• **Work instructions**:
From the line with "- You can also" to the line with "- A concern", retype every line exactly, including those two, and leave out the rest of the data below.

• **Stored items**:
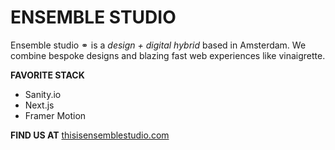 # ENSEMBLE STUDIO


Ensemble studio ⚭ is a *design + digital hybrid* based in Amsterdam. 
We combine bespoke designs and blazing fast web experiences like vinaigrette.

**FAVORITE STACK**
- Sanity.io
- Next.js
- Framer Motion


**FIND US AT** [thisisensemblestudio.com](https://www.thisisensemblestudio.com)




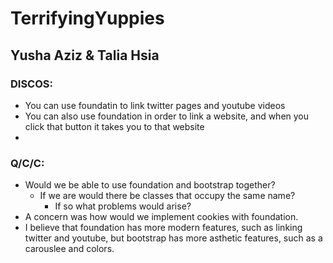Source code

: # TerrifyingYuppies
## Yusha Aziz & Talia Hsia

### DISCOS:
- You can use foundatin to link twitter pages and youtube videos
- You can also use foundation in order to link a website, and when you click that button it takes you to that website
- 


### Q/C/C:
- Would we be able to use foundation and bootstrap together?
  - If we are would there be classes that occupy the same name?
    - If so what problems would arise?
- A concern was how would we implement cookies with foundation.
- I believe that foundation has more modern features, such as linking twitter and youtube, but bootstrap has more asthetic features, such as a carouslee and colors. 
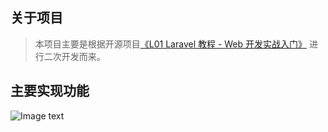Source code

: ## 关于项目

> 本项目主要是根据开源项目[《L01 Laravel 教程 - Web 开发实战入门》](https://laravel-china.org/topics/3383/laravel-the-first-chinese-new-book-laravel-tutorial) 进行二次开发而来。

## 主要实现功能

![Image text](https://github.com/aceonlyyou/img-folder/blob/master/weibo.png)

• **Output below**:
- You can also use foundation in order to link a website, and when you click that button it takes you to that website
- 


### Q/C/C:
- Would we be able to use foundation and bootstrap together?
  - If we are would there be classes that occupy the same name?
    - If so what problems would arise?
- A concern was how would we implement cookies with foundation.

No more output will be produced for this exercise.